Vocalists are a different proposition entirely. After just a week or two of seeking out and listening to jazz and dance I could recognise Al Bowlly and Denny Dennis, with Sam Browne, Les Allen and Maurice Elwin not far behind. American vocalists were harder, I don’t know why, but my British ear had a hard time telling them apart. Okay, yes, Bing is unmistakable, and Dick Todd, Bob Crosby and Charlie Palloy are recognisable because they almost sound like Bing. As for the rest, they took time, but now I can pick out Irving Kaufman after a few notes (if it sounds like Irving Kaufman but isn’t, then it is Arthur Fields), and the same goes for Chick Bullock. As for Elmer Feldkamp, Scrappy Lambert, Billy Hillpot and Smith Ballew, they are so far all interchangeable, but check back with me in another twenty-five years. Female vocalists are fewer and easier. Elsie Carlisle, Evelyn Dall, Ann Lenner, Vaughn de Leath, Annette, Billie, Ella – I know and love them all.

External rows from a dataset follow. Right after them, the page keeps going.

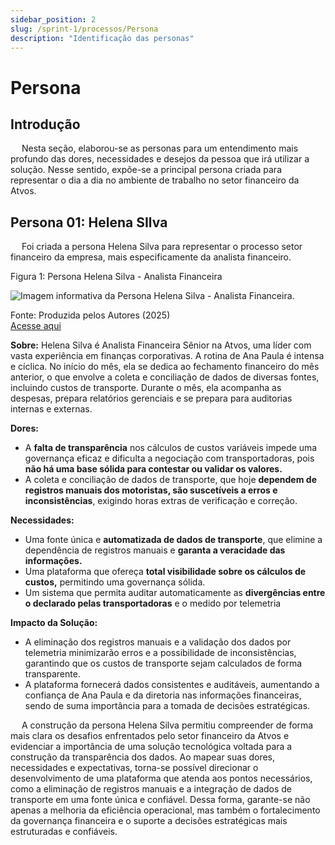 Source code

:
 ```yaml
---
sidebar_position: 2
slug: /sprint-1/processos/Persona
description: "Identificação das personas"
---
```


# Persona

## Introdução

&emsp; Nesta seção, elaborou-se as personas para um entendimento mais profundo das dores, necessidades e desejos da pessoa que irá utilizar a solução. Nesse sentido, expõe-se a principal persona criada para representar o dia a dia no ambiente de trabalho no setor financeiro da Atvos.

## Persona 01: Helena SIlva

&emsp; Foi criada a persona Helena Silva para representar o processo setor financeiro da empresa, mais especificamente da analista financeiro.

<p style={{textAlign: 'center'}}>Figura 1: Persona Helena Silva - Analista Financeira</p>

<div style={{margin: 25}}>
    <div style={{textAlign: 'center'}}>
        <img src={require("../../../static/img/HelenaSilva.png").default} style={{width: 800}} alt="Imagem informativa da Persona Helena Silva - Analista Financeira." />
        <br />
    </div>
</div>

<p style={{textAlign: 'center'}}>
  Fonte: Produzida pelos Autores (2025) <br/> <a href="https://www.figma.com/design/vGF5x1UMN5gWR1Fcye3RP5/Persona-templete--Copy-?node-id=2009-80&t=sCrXlkfPha4iAtsF-1" target="_blank"> Acesse aqui </a>
</p>

**Sobre:** Helena Silva é Analista Financeira Sênior na Atvos, uma líder com vasta experiência em finanças corporativas.  A rotina de Ana Paula é intensa e cíclica. No início do mês, ela se dedica ao fechamento financeiro do mês anterior, o que envolve a coleta e conciliação de dados de diversas fontes, incluindo custos de transporte. Durante o mês, ela acompanha as despesas, prepara relatórios gerenciais e se prepara para auditorias internas e externas. 

**Dores:**

* A **falta de transparência** nos cálculos de custos variáveis impede uma governança eficaz e dificulta a negociação com transportadoras, pois **não há uma base sólida para contestar ou validar os valores.**  
* A coleta e conciliação de dados de transporte, que hoje **dependem de registros manuais dos motoristas, são suscetíveis a erros e inconsistências**, exigindo horas extras de verificação e correção.

**Necessidades:**

* Uma fonte única e **automatizada de dados de transporte**, que elimine a dependência de registros manuais e **garanta a veracidade das informações.**  
* Uma plataforma que ofereça **total visibilidade sobre os cálculos de custos,** permitindo uma governança sólida.  
* Um sistema que permita auditar automaticamente as **divergências entre o declarado pelas transportadoras** e o medido por telemetria

**Impacto da Solução:**

* A eliminação dos registros manuais e a validação dos dados por telemetria minimizarão erros e a possibilidade de inconsistências, garantindo que os custos de transporte sejam calculados de forma transparente.  
* A plataforma fornecerá dados consistentes e auditáveis, aumentando a confiança de Ana Paula e da diretoria nas informações financeiras, sendo de suma importância para a tomada de decisões estratégicas.

&emsp; A construção da persona Helena Silva permitiu compreender de forma mais clara os desafios enfrentados pelo setor financeiro da Atvos e evidenciar a importância de uma solução tecnológica voltada para a construção da transparência dos dados. Ao mapear suas dores, necessidades e expectativas, torna-se possível direcionar o desenvolvimento de uma plataforma que atenda aos pontos necessários, como a eliminação de registros manuais e a integração de dados de transporte em uma fonte única e confiável. Dessa forma, garante-se não apenas a melhoria da eficiência operacional, mas também o fortalecimento da governança financeira e o suporte a decisões estratégicas mais estruturadas e confiáveis.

But voices are voices. It is natural to be able to tell them apart. It’s when you can start differentiating between other sounds that you are developing a sophisticated ear (or hopefully two of them). Did you ever read about how, in the days when Morse code was used, each operator has his own distinctive way of keying the dits and dahs: his fist, as they called it, and other operators could recognise it and identify him by it. That concept was beyond me – I couldn’t see how something that mechanical could be that distinctive. However it didn’t take me long to realise, then recognise, that each band (well, many of them) had its own distinctive sound, created by its instrumentation, arrangements and the location in which it recorded. In fact, now, my new refined ear can distinguish between one recording company and another - sometimes. Anything recorded by the British Crystallate Company on its Rex, Eclipse or Crown labels had a very distinctive sound to it. And all those sides by Lou Gold, Sam Lanin and the rest of the gang and issued in England on Imperial have a uniformity about them thanks Grey Gull, ARC etc.
Anyway, for sure you can’t mistake Ellington – no one else could make a band sound like that, and though many tried they never really managed it. It was just a case of so-and-so doing an Ellington. And consider: didn’t McKinney’s Cotton Pickers have a unique sound? Big, substantial, coming right at you head on in those glorious monaural days (And that reminds me of another very distinctive vocalist: Don Redman, with his gentle, rather put upon tone: Gee, Ain’t I Good To You?). Is anyone fooled by the label that attributed Forgetting You to Jean Goldkette’s Orchestra? Oh yes, Goldkette: the best white band to come out of the USA ever. My Pretty Girl and Clementine have never been bettered in 80 years, but they didn’t do Forgetting You. That was McKinney’s.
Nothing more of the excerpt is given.